DATA:
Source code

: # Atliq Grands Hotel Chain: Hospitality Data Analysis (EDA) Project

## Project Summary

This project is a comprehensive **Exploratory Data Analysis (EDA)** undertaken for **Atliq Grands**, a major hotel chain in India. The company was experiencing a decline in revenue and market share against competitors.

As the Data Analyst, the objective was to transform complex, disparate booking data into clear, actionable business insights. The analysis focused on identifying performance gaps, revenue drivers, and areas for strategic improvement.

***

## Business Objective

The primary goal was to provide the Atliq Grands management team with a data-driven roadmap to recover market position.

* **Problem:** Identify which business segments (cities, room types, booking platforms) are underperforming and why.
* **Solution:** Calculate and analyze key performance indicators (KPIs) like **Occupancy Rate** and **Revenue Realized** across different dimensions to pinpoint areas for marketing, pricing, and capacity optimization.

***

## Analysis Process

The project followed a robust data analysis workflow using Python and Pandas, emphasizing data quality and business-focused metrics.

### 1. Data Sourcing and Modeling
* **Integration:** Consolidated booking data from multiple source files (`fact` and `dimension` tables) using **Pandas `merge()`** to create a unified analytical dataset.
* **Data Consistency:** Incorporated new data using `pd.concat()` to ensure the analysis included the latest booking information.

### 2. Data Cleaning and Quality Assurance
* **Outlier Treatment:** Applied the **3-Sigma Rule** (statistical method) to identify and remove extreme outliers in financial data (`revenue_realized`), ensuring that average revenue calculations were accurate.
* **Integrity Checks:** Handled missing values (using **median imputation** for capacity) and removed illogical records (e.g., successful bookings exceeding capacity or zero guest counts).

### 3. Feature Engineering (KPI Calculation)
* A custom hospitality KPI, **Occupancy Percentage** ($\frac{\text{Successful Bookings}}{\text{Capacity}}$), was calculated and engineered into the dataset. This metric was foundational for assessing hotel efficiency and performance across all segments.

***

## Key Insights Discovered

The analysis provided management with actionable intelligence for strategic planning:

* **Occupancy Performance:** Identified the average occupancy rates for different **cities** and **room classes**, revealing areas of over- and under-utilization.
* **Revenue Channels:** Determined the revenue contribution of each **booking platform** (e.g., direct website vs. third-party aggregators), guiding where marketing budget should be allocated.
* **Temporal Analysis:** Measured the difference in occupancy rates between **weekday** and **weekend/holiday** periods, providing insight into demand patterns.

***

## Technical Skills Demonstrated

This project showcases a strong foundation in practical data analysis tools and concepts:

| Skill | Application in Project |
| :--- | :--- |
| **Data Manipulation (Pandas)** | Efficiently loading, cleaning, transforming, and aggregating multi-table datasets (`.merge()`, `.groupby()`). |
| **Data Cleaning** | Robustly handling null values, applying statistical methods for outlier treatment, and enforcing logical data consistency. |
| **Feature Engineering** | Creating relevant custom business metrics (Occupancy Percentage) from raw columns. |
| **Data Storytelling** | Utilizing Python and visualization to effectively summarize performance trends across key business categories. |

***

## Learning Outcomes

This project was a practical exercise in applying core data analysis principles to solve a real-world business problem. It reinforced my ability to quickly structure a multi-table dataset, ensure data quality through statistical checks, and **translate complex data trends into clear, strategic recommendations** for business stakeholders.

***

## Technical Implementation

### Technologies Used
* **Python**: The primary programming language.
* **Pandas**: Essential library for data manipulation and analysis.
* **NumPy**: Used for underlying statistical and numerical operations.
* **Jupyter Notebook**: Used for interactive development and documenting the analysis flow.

GOAL OF THE EXERCISE:
Write out exactly the lines between the start of the entries and the line containing "The primary goal", including that line and the first one.

REPLY TO THE EXERCISE:
Source code

: # Atliq Grands Hotel Chain: Hospitality Data Analysis (EDA) Project

## Project Summary

This project is a comprehensive **Exploratory Data Analysis (EDA)** undertaken for **Atliq Grands**, a major hotel chain in India. The company was experiencing a decline in revenue and market share against competitors.

As the Data Analyst, the objective was to transform complex, disparate booking data into clear, actionable business insights. The analysis focused on identifying performance gaps, revenue drivers, and areas for strategic improvement.

***

## Business Objective

The primary goal was to provide the Atliq Grands management team with a data-driven roadmap to recover market position.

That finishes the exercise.